Is it permissible for a Federal Minister to represent the private interests of a corporation? This accusation is being raised by representatives from the renewable energy sector against Economy Minister Katherina Reiche (CDU). “Birnbaum demands, Reiche delivers,” explains Johannes Lackmann, a wind power pioneer and who, until 2008, served nine years as president of the Federal Association for Renewable Energy (BEE), referring to Leonhard Birnbaum, the head of Eon, one of Europe’s most powerful energy companies.
In the Süddeutsche Zeitung, the Eon chief had called at the end of 2025 to organize the expansion of wind and solar power “along the actual need and in the right place.” Now the draft of the new “Renewable Energy Act” from Reiche’s department has become public, and it reads entirely in the spirit of the Eon chief: Solar installations up to 25 kilowatts capacity should no longer receive a fixed feed-in tariff. Moreover, such installations should be barred from feeding electricity into the grid at all.
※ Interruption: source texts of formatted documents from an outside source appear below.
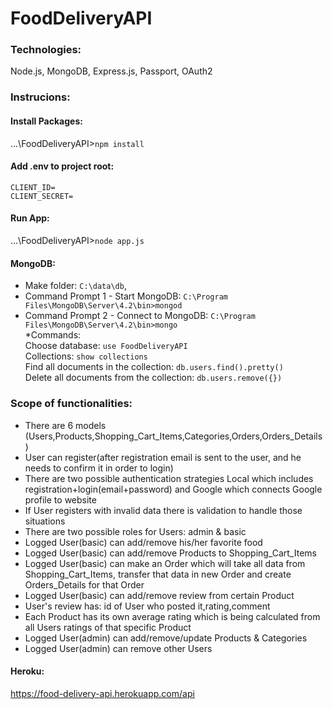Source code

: # FoodDeliveryAPI   

### Technologies:   
Node.js, MongoDB, Express.js, Passport, OAuth2   
     
### Instrucions:
#### Install Packages:   
...\FoodDeliveryAPI>`npm install`   
#### Add .env to project root:  
`CLIENT_ID=`   
`CLIENT_SECRET=`   
#### Run App:   
...\FoodDeliveryAPI>`node app.js`
#### MongoDB:      
 - Make folder: `C:\data\db`,     
 - Command Prompt 1 - Start MongoDB: `C:\Program Files\MongoDB\Server\4.2\bin>mongod`    
 - Command Prompt 2 - Connect to MongoDB: `C:\Program Files\MongoDB\Server\4.2\bin>mongo`     
 *Commands:     
 Choose database: `use FoodDeliveryAPI`     
 Collections: `show collections`     
 Find all documents in the collection: `db.users.find().pretty()`      
 Delete all documents from the collection: `db.users.remove({})`   
### Scope of functionalities:
- There are 6 models (Users,Products,Shopping_Cart_Items,Categories,Orders,Orders_Details)
- User can register(after registration email is sent to the user, and he needs to confirm it in order to login)
- There are two possible authentication strategies Local which includes registration+login(email+password) and Google which connects Google profile to website
- If User registers with invalid data there is validation to handle those situations
- There are two possible roles for Users: admin & basic
- Logged User(basic) can add/remove his/her favorite food
- Logged User(basic) can add/remove Products to Shopping_Cart_Items 
- Logged User(basic) can make an Order which will take all data from Shopping_Cart_Items, transfer that data in new Order and create Orders_Details for that Order
- Logged User(basic) can add/remove review from certain Product
- User's review has: id of User who posted it,rating,comment
- Each Product has its own average rating which is being calculated from all Users ratings of that specific Product
- Logged User(admin) can add/remove/update Products & Categories
- Logged User(admin) can remove other Users
#### Heroku:   
https://food-delivery-api.herokuapp.com/api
“If the bill is implemented as proposed, the expansion of photovoltaics ‘at the right place’ will come to a standstill, in line with Eon’s ‘actual need,’” Lackmann told the . The Ministry of Economic Affairs rejected the accusation “decisively.” “Clear rules to avoid conflicts of interest and to comply with the applicable compliance guidelines apply within the government. These will of course be observed,” wrote a spokesperson for .
It concerns the small rooftop systems typically installed by private individuals for their homes: the majority of the currently 5.7 million photovoltaic systems in Germany are such, and they were a major driver of technological development. With this “wild growth” the draft now aims to put an end to it: “To strengthen the cost efficiency of expanding solar energy, the focus will in the future be more on low-cost ground-mounted installations,” it says there. Ground-mounted installations are usually built by investors; Eon has entered this business and is currently constructing, for example in Giengen an der Brenz, Baden-Württemberg, a solar park with 11 megawatts of capacity.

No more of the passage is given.